--- DATA TO USE Enclosed Below ---
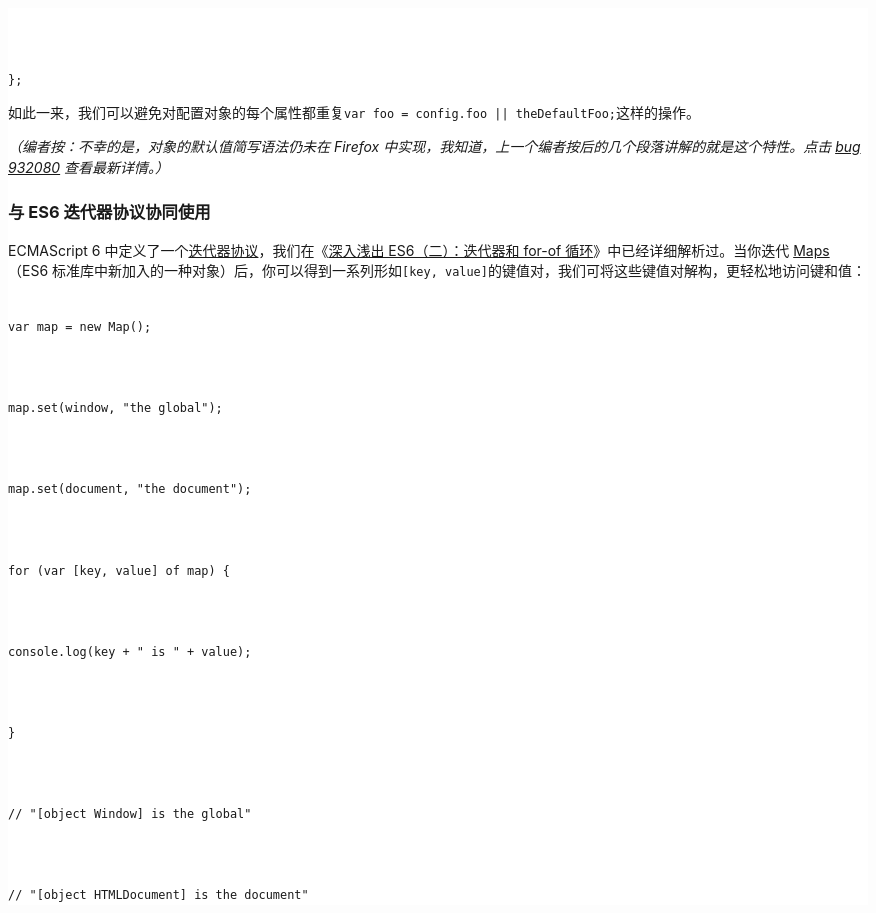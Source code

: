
 ```


	
};

```

如此一来，我们可以避免对配置对象的每个属性都重复`var foo = config.foo || theDefaultFoo;`这样的操作。

_（编者按：不幸的是，对象的默认值简写语法仍未在 Firefox 中实现，我知道，上一个编者按后的几个段落讲解的就是这个特性。点击 [bug 932080](https://bugzilla.mozilla.org/show_bug.cgi?id=932080) 查看最新详情。）_

### 与 ES6 迭代器协议协同使用

ECMAScript 6 中定义了一个[迭代器协议](https://hacks.mozilla.org/2015/04/es6-in-depth-iterators-and-the-for-of-loop/)，我们在《[深入浅出 ES6（二）：迭代器和 for-of 循环](http://www.infoq.com/cn/articles/es6-in-depth-iterators-and-the-for-of-loop)》中已经详细解析过。当你迭代 [Maps](https://developer.mozilla.org/en-US/docs/Web/JavaScript/Reference/Global_Objects/Map) （ES6 标准库中新加入的一种对象）后，你可以得到一系列形如`[key, value]`的键值对，我们可将这些键值对解构，更轻松地访问键和值：

```
	
var map = new Map();


	
map.set(window, "the global");


	
map.set(document, "the document");


	
for (var [key, value] of map) {


	
console.log(key + " is " + value);


	
}


	
// "[object Window] is the global"


	
// "[object HTMLDocument] is the document"

```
--- End of Enclosed DATA TO USE ---
(TASK DIRECTIONS):
If a record contains a picture, leave the picture out; repeat the record itself exactly.

(RESULT FOR THIS TASK):
Source code

:
 ```


	
};

```

如此一来，我们可以避免对配置对象的每个属性都重复`var foo = config.foo || theDefaultFoo;`这样的操作。

_（编者按：不幸的是，对象的默认值简写语法仍未在 Firefox 中实现，我知道，上一个编者按后的几个段落讲解的就是这个特性。点击 [bug 932080](https://bugzilla.mozilla.org/show_bug.cgi?id=932080) 查看最新详情。）_

### 与 ES6 迭代器协议协同使用

ECMAScript 6 中定义了一个[迭代器协议](https://hacks.mozilla.org/2015/04/es6-in-depth-iterators-and-the-for-of-loop/)，我们在《[深入浅出 ES6（二）：迭代器和 for-of 循环](http://www.infoq.com/cn/articles/es6-in-depth-iterators-and-the-for-of-loop)》中已经详细解析过。当你迭代 [Maps](https://developer.mozilla.org/en-US/docs/Web/JavaScript/Reference/Global_Objects/Map) （ES6 标准库中新加入的一种对象）后，你可以得到一系列形如`[key, value]`的键值对，我们可将这些键值对解构，更轻松地访问键和值：

```
	
var map = new Map();


	
map.set(window, "the global");


	
map.set(document, "the document");


	
for (var [key, value] of map) {


	
console.log(key + " is " + value);


	
}


	
// "[object Window] is the global"


	
// "[object HTMLDocument] is the document"

```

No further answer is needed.